The first successful newspaper strip of this kind was Brenda Starr, which came out in 1940, at the height of the radio soaps' popularity. Fittingly, it was created by a woman, Dale Messick. A tempestuous and flamboyant creature, the redhead Brenda has exhibited more than her share of neuroses, both in her professional career as a newspaper reporter and in her personal life. Always elegantly attired and impeccably coiffed, she has shuttled to the far corners of the earth on one glamorous assignment after another for her paper, The Flash.
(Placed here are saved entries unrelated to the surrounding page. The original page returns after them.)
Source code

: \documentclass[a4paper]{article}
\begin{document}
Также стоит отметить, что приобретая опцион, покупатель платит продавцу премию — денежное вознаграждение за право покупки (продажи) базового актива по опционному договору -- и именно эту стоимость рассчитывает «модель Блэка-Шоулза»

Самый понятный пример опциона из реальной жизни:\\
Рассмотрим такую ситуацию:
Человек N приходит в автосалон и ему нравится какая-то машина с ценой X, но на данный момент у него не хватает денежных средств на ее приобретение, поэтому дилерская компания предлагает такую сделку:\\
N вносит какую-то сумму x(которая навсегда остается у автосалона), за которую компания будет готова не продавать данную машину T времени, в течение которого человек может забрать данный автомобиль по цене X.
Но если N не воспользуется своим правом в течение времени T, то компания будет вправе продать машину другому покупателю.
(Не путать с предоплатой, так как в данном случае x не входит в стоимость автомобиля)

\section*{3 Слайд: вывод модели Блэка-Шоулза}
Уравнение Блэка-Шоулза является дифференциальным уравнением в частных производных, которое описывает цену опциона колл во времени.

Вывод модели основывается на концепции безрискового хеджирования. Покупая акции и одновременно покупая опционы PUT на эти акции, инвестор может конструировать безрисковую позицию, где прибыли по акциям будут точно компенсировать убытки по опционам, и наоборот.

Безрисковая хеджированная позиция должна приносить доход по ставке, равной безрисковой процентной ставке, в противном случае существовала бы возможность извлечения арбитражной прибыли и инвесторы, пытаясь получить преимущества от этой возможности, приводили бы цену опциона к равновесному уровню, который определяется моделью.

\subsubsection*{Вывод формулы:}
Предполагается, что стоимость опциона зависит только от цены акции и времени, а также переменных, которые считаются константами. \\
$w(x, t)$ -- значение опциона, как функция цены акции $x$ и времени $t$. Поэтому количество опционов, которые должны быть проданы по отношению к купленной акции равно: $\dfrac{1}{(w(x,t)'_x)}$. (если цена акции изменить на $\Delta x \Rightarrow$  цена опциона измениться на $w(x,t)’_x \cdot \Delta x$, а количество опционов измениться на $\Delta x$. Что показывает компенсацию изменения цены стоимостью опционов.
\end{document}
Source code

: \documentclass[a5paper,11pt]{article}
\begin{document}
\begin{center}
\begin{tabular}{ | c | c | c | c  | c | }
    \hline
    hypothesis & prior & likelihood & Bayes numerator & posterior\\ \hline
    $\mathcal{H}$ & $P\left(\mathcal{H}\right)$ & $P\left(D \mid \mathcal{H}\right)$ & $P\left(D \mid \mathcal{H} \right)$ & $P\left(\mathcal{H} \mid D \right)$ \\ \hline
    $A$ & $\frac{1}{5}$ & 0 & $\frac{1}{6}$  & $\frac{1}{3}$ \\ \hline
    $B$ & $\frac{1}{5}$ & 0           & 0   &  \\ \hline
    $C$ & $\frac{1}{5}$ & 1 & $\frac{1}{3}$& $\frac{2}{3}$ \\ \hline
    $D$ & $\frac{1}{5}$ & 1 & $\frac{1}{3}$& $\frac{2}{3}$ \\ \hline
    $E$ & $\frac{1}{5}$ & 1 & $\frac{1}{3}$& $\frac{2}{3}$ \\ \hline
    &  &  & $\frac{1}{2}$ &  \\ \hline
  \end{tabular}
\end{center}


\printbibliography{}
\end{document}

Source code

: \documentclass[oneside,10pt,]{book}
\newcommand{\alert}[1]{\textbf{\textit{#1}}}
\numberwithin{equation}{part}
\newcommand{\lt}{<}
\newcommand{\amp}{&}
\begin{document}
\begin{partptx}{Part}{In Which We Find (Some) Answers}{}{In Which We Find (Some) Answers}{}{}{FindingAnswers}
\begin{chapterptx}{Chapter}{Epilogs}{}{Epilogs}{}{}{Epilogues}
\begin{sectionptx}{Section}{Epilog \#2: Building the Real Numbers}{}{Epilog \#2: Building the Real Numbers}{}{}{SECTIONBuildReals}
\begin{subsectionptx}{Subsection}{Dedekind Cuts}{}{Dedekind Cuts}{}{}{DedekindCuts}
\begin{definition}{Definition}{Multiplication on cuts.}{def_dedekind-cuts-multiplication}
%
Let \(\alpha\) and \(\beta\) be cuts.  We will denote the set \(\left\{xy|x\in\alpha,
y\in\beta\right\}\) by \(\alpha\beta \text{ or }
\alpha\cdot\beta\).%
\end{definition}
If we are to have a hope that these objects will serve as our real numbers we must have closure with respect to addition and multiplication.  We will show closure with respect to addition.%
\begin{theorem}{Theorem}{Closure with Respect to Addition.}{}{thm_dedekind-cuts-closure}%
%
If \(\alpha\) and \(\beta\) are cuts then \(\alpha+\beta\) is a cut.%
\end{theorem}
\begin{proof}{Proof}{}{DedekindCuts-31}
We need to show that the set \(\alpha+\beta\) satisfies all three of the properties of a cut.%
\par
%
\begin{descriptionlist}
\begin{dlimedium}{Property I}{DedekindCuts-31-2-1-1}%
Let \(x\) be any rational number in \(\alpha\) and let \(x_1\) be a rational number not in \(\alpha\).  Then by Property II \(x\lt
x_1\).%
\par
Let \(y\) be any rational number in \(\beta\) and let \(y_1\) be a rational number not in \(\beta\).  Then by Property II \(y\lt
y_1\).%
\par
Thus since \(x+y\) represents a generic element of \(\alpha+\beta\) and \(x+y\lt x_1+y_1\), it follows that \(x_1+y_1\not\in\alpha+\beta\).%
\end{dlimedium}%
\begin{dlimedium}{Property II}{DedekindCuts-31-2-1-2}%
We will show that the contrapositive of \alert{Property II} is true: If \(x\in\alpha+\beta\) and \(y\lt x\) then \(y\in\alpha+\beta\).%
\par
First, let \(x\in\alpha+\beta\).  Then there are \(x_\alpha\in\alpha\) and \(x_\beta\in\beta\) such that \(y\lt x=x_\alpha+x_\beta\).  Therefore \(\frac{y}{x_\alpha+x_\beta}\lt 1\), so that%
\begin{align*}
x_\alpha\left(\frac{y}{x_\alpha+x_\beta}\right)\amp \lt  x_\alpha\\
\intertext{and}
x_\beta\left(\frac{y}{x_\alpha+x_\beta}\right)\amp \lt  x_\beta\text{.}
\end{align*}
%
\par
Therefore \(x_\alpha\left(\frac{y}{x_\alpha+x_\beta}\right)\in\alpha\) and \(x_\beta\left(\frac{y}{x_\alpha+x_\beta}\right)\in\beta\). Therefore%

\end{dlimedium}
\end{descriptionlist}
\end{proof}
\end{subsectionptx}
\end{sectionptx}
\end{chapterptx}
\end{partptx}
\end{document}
Romance, usually doomed, has dogged Brenda's footsteps throughout her long career. Along the way the sexual overtones of her private life have become more and more explicit. She has been kidnapped and sequestered a number of times by spurned lovers bent on subjecting her to their libidinous desires, she has fallen with monotonous regularity for smooth-talking con men and mobsters only interested in using her as a front for their nefarious activities, and jealous rivals have on occasion sent her letter bombs and poisoned gifts. She finally yielded to a secret admirer who had been showering her with orchids, but once she married him, he was promptly lost at sea. While not overtly erotic, the whole atmosphere of Brenda Starr is permeated with sexuality, and the heroine herself is bathed in an unmistakable odore di femmina, in contrast to her more aseptic comic-strip sisters.
The soap-opera genre nearly flourished in the newspaper strips of the fifties, spurred on by the success of the daytime sudsers on TV. Stan Drake's The Heart of Juliet Jones was one of the best, if mot the most representative of these strips. With not one but two sexy heroines in its cast—the Juliet Jones of the title and her sister Eve—opportunities for romantic entanglement were multiplied exponentially, As befits the older sibling, Juliet was rather demure and managed to keep her virtue in the face of many temptations (Drake finally married her off). The closest she came to succumbing was during a bout of amnesia, but she recovered her memory just in time to escape the clutches of a slick womanizer. Eve was a different article altogether. She never hesitated to throw herself at eligible males, even her sister's suitors, and she was once made the prize in a car racing contest (the man she wanted lost).
Unlike Messick, whose draftsmanship is barely adequate, Drake is a talented artist whose graphic excellence has only been equaled in the field by Leonard Starr, the creator of On Stage. The strips heroine was a naïve, stagestruck, dark-haired ingenue named Mary Perkins who had come from the provinces to conquer Broadway. There she was finally discovered, met the cynical photographer Pete Fletcher, whom she eventually married, and went from triumph to triumph on Broadway and then in Hollywood. In true soap-opera fashion Mary has had her share of agony and frustration in the course of her career, but she has remained largely unpolluted in a profession not otherwise noted for 99.44% purity. The truly racy episodes have been carried on by her friends, colleagues, and rivals, whose escapades Starr depicts with gusto.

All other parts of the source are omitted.